MD simulation of rEla cysteine protease in complex with Triton X-100, E.64 and Leupeptin. (a) RMSD graph, (b) RMSF graph and (c) The structure of flexible loop effective on activation/deactivation of rEla. The loop is located between two β-sheets and consists of residues from 39 to 63.

Figure 7

The active site and substrate docking of rEla. The active site residues are shown in purple and catalytic residues are shown in orange. The yellow color shows the substrates. (a) Docked pose for rEla in complexed with Collagen, (b) Active site pocket of rEla with collagen as the substrate, (c) 2D interactions of rEla binding site with collagen. Collagen interacts with rEla through 4 hydrogen bonds with Lys 79, Pro 126 and Arg 155. Hydrogen bonds are shown in green and hydrophobic interactions are pink. (d) Docked pose of rEla in complexed with l.leucine.p.nitroaniline, (e) Active site amino acid residues from docking with l.leucine.p.nitroaniline and (f) 2D interactions of rEla amino acids with l.leucine.p.nitroaniline.

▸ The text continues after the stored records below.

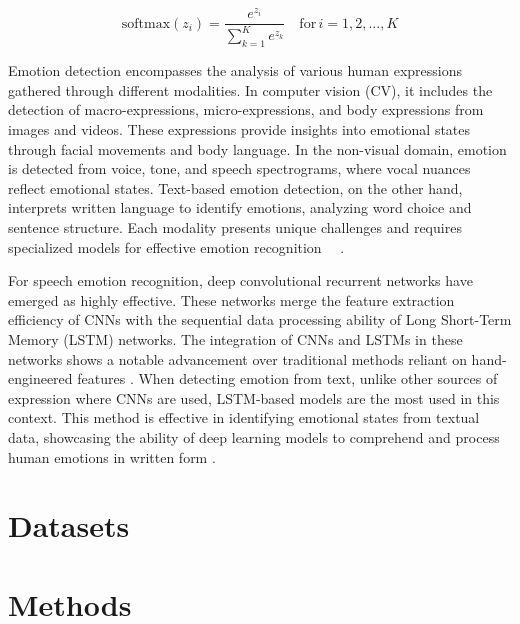 \documentclass[runningheads]{llncs}
\begin{document}
\begin{equation}
\text{softmax}(z_i) = \frac{e^{z_i}}{\sum_{k=1}^{K} e^{z_k}} \quad \text{for} \, i = 1, 2, ..., K
\label{eq:sofmax}
\end{equation}

Emotion detection encompasses the analysis of various human expressions gathered through different modalities. In computer vision (CV), it includes the detection of macro-expressions, micro-expressions, and body expressions from images and videos. These expressions provide insights into emotional states through facial movements and body language. In the non-visual domain, emotion is detected from voice, tone, and speech spectrograms, where vocal nuances reflect emotional states. Text-based emotion detection, on the other hand, interprets written language to identify emotions, analyzing word choice and sentence structure. Each modality presents unique challenges and requires specialized models for effective emotion recognition \cite{Chul2018}~\cite{Trigeorgis2016}~\cite{Karna2020}.

For speech emotion recognition, deep convolutional recurrent networks have emerged as highly effective. These networks merge the feature extraction efficiency of CNNs with the sequential data processing ability of Long Short-Term Memory (LSTM) networks. The integration of CNNs and LSTMs in these networks shows a notable advancement over traditional methods reliant on hand-engineered features \cite{Trigeorgis2016}. When detecting emotion from text, unlike other sources of expression where CNNs are used, LSTM-based models are the most used in this context. This method is effective in identifying emotional states from textual data, showcasing the ability of deep learning models to comprehend and process human emotions in written form \cite{Karna2020}.


\section{Datasets}
\label{sec:datasets}


\section{Methods}
\label{sec:methods}

\end{document}

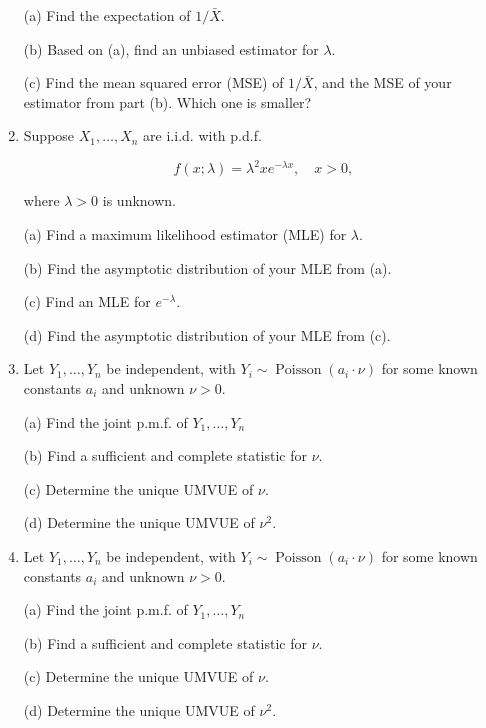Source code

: \documentclass{extarticle}
\begin{document}
\begin{enumerate}
(a) Find the expectation of $1 / \bar{X}$.

(b) Based on (a), find an unbiased estimator for $\lambda$.

(c) Find the mean squared error (MSE) of $1 / \bar{X}$, and the MSE of your estimator from part (b). Which one is smaller?



\item 
Suppose $X_1, \ldots, X_n$ are i.i.d. with p.d.f.


$$f(x ; \lambda)=\lambda^2 x e^{-\lambda x}, \quad x>0,$$

where $\lambda>0$ is unknown.

(a) Find a maximum likelihood estimator (MLE) for $\lambda$.

(b) Find the asymptotic distribution of your MLE from (a).

(c) Find an MLE for $e^{-\lambda}$.

(d) Find the asymptotic distribution of your MLE from (c).


\item
Let $Y_1, \ldots, Y_n$ be independent, with $Y_i \sim \operatorname{Poisson}\left(a_i \cdot \nu\right)$ for some known constants $a_i$ and unknown $\nu>0$.

(a) Find the joint p.m.f. of $Y_1, \ldots, Y_n$

(b) Find a sufficient and complete statistic for $\nu$.

(c) Determine the unique UMVUE of $\nu$.

(d) Determine the unique UMVUE of $\nu^2$.


\item 

Let $Y_1, \ldots, Y_n$ be independent, with $Y_i \sim \operatorname{Poisson}\left(a_i \cdot \nu\right)$ for some known constants $a_i$ and unknown $\nu>0$.

(a) Find the joint p.m.f. of $Y_1, \ldots, Y_n$

(b) Find a sufficient and complete statistic for $\nu$.

(c) Determine the unique UMVUE of $\nu$.

(d) Determine the unique UMVUE of $\nu^2$.

\end{enumerate}
\end{document}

The enzyme binds to l.leucine.p.nitroaniline through Cys 105 and Pro 126.

Figure 8

(a) Agarose gel of cloned gen. lane 1: DNA ladder, lane 2: extracted gene from Cohnella sp. A1, lane 3: PCR product, lane 4: pET26-b, lane 5: non-recombinant plasmid, lane 6: recombinant plasmid, lane 7: colony PCR, (b) SDS-PAGE analysis of expressed rEla gene. Lane9: purified rEla. Lane 10: total cellular protein expressed of E. coli BL21.Lane 11: protein molecular mass marker. (c) Casein zymography of rEla (lane 11). (d) rEla resistance against some proteases. Lane 12: proteinase K, lane 13: Trypsin, lane 14–16: rEla, lane 17: protein molecular mass marker. (e) SDS-PAGE analysis of rEla thermal stability after 100 days. Lane 18: enzyme stored at 4 °C, lane 19: − 20 °C with 20% glycerol, lane 20: − 20 °C and lane 21: 25 °C. Lane 22: protein molecular mass marker. Full-length gels are presented in Supplementary Fig. S4 online.

Figure 9

The effect of temperature and pH on rEla. (a) pH profile, the optimum pH for catalytic activity of the enzyme was 8. (b) Temperature profile, the optimum temperature of the enzyme activity was 50 °C. rEla showed more than 70% of residual activity at the temperature range of 20–60 °C (c) pH stability, (d) temperature stability, (e) pH stability at pH 5 and 11 in different times, (f) temperature stability at 50, 70 and 90 °C at different times. (g) Arrhenius plot for E_a^* and (h) E_a^#.

Figure 10

(a) Relative activity of the enzyme during 100 days of storage. rEla showed remarkable stability and the enzyme half-life at room temperature was about 100 days which makes it an excellent candidate for different industrial applications (b) rEla substrates specificity. The enzyme activity in presence of gelatin and collagen was 130% and 120% respectively.

Figure 11

The effect of (a) surfactants, (b) organic solvents, (c) metal ions and (d) inhibitors on rEla relative activity.

Figure 12

The study of enzyme activity in presence of specific inhibitors (a) Leupeptin (b) E.64. Leupeptin is a competitive inhibitor which changes k_m and E.64 is a uncompetitive inhibitor and changes both k_m and v_max of the enzyme.